<<<<

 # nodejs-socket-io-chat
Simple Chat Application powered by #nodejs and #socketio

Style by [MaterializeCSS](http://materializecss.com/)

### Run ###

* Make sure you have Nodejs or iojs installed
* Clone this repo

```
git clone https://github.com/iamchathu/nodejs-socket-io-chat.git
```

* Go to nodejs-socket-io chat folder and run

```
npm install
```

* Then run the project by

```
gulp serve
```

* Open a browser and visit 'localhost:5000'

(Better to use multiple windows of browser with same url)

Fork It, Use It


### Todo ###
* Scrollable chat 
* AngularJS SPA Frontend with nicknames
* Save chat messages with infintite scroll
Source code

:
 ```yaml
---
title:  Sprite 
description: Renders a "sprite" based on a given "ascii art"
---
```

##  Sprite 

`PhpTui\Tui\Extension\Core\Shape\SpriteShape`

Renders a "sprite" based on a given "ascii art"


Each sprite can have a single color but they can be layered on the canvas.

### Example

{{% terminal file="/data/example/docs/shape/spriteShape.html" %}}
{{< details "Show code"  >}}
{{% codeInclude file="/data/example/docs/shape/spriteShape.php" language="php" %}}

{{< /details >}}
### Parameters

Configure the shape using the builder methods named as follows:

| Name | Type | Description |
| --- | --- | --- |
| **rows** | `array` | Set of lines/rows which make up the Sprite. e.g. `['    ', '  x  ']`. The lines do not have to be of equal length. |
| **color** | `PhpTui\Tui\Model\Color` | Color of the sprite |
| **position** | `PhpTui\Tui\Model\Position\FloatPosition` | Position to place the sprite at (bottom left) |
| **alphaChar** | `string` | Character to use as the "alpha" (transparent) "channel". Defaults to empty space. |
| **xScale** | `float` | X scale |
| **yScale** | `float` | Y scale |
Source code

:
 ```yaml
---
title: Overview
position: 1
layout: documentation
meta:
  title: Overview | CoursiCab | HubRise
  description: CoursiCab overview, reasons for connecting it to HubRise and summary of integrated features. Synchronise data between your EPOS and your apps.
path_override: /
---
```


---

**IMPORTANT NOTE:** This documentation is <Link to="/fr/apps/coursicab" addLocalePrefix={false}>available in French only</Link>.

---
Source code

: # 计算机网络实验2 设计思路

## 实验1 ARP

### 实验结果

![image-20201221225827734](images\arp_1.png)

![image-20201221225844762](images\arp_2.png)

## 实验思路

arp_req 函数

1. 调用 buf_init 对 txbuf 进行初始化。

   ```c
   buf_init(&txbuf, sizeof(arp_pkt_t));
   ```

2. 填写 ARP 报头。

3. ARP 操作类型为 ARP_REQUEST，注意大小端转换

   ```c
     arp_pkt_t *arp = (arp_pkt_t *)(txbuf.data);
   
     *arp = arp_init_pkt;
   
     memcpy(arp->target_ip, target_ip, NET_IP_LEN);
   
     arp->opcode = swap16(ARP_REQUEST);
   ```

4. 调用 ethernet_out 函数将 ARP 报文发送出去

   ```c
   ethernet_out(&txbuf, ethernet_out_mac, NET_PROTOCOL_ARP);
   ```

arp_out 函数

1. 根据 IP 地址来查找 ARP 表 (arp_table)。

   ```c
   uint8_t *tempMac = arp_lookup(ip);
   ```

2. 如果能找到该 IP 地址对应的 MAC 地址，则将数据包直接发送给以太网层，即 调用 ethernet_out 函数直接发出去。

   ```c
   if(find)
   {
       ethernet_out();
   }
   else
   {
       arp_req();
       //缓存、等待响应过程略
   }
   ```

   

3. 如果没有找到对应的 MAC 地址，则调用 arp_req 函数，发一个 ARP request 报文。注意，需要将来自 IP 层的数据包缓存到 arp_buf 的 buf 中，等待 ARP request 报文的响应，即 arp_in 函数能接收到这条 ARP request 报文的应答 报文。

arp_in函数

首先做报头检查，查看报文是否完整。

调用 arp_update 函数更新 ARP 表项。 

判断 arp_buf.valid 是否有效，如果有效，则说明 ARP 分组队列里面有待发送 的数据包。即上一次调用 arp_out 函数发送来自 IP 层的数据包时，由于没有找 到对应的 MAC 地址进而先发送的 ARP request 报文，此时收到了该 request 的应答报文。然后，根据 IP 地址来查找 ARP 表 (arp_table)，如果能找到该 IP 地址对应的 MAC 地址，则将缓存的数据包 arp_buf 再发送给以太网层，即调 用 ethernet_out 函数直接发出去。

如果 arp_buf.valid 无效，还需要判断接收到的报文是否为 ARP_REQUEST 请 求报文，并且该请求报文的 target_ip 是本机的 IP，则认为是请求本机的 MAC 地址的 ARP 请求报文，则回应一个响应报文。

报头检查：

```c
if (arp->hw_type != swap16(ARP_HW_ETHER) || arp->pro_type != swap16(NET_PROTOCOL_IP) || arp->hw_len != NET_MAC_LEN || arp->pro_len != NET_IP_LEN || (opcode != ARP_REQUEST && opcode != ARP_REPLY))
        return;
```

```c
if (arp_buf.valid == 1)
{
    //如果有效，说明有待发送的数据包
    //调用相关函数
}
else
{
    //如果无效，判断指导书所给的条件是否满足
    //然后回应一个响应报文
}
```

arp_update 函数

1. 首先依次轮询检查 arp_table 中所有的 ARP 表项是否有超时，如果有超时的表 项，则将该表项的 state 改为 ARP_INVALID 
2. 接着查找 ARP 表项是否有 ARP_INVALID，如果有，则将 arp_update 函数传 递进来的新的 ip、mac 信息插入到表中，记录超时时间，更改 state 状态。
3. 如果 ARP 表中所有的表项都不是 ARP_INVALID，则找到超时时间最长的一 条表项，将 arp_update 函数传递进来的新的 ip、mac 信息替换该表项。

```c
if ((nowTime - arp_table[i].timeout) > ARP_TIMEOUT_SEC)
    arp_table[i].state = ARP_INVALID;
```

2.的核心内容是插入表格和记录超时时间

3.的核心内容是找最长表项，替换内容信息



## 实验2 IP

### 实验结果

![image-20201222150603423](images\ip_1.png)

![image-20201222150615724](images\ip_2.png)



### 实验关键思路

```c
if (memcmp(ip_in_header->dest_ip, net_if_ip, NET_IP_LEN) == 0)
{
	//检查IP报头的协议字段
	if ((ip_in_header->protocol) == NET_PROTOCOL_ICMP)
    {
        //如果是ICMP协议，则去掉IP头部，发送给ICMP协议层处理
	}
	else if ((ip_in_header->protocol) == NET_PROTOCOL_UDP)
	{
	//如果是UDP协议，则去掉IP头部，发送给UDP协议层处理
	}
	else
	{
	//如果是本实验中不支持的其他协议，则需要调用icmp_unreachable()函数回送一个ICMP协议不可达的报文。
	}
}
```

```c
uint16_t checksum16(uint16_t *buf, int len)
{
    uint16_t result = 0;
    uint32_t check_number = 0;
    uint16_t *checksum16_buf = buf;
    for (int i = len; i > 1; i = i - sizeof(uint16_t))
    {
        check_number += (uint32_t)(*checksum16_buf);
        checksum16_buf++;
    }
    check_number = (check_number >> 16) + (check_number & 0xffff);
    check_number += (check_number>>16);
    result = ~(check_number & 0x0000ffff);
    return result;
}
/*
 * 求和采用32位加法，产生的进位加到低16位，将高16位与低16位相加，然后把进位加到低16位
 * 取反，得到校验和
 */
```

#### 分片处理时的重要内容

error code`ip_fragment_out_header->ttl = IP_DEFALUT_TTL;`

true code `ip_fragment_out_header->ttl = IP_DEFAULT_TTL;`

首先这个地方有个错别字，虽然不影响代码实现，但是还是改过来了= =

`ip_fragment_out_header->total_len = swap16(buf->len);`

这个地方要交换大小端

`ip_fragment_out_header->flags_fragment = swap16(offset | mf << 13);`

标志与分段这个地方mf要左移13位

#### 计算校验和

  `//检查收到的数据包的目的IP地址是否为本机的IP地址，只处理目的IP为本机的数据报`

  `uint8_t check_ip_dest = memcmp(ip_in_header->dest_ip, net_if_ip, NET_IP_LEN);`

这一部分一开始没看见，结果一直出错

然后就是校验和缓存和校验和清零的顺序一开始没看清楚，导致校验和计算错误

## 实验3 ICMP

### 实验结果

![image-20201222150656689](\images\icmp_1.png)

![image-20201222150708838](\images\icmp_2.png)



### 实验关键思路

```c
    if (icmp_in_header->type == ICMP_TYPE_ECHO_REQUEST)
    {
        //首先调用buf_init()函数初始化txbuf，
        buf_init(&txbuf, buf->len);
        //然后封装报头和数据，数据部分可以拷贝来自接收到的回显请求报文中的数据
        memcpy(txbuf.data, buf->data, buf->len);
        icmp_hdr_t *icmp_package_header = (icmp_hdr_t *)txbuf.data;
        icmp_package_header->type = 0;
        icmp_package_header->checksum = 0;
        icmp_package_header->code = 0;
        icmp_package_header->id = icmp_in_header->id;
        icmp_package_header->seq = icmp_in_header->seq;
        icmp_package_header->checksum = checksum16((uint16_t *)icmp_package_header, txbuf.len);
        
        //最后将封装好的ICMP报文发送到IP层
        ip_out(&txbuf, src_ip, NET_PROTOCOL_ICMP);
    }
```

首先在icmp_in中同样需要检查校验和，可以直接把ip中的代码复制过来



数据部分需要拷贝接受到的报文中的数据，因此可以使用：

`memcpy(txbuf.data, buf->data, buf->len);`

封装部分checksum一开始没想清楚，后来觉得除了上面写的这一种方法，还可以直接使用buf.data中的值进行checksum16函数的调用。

>>>>

EXERCISE DIRECTIONS:
Emit, unaltered, the lines from the top of the listing down through the line that holds "(bottom left) |"; emit nothing else.

ANSWER TO THIS PROBLEM:
 # nodejs-socket-io-chat
Simple Chat Application powered by #nodejs and #socketio

Style by [MaterializeCSS](http://materializecss.com/)

### Run ###

* Make sure you have Nodejs or iojs installed
* Clone this repo

```
git clone https://github.com/iamchathu/nodejs-socket-io-chat.git
```

* Go to nodejs-socket-io chat folder and run

```
npm install
```

* Then run the project by

```
gulp serve
```

* Open a browser and visit 'localhost:5000'

(Better to use multiple windows of browser with same url)

Fork It, Use It


### Todo ###
* Scrollable chat 
* AngularJS SPA Frontend with nicknames
* Save chat messages with infintite scroll
Source code

:
 ```yaml
---
title:  Sprite 
description: Renders a "sprite" based on a given "ascii art"
---
```

##  Sprite 

`PhpTui\Tui\Extension\Core\Shape\SpriteShape`

Renders a "sprite" based on a given "ascii art"


Each sprite can have a single color but they can be layered on the canvas.

### Example

{{% terminal file="/data/example/docs/shape/spriteShape.html" %}}
{{< details "Show code"  >}}
{{% codeInclude file="/data/example/docs/shape/spriteShape.php" language="php" %}}

{{< /details >}}
### Parameters

Configure the shape using the builder methods named as follows:

| Name | Type | Description |
| --- | --- | --- |
| **rows** | `array` | Set of lines/rows which make up the Sprite. e.g. `['    ', '  x  ']`. The lines do not have to be of equal length. |
| **color** | `PhpTui\Tui\Model\Color` | Color of the sprite |
| **position** | `PhpTui\Tui\Model\Position\FloatPosition` | Position to place the sprite at (bottom left) |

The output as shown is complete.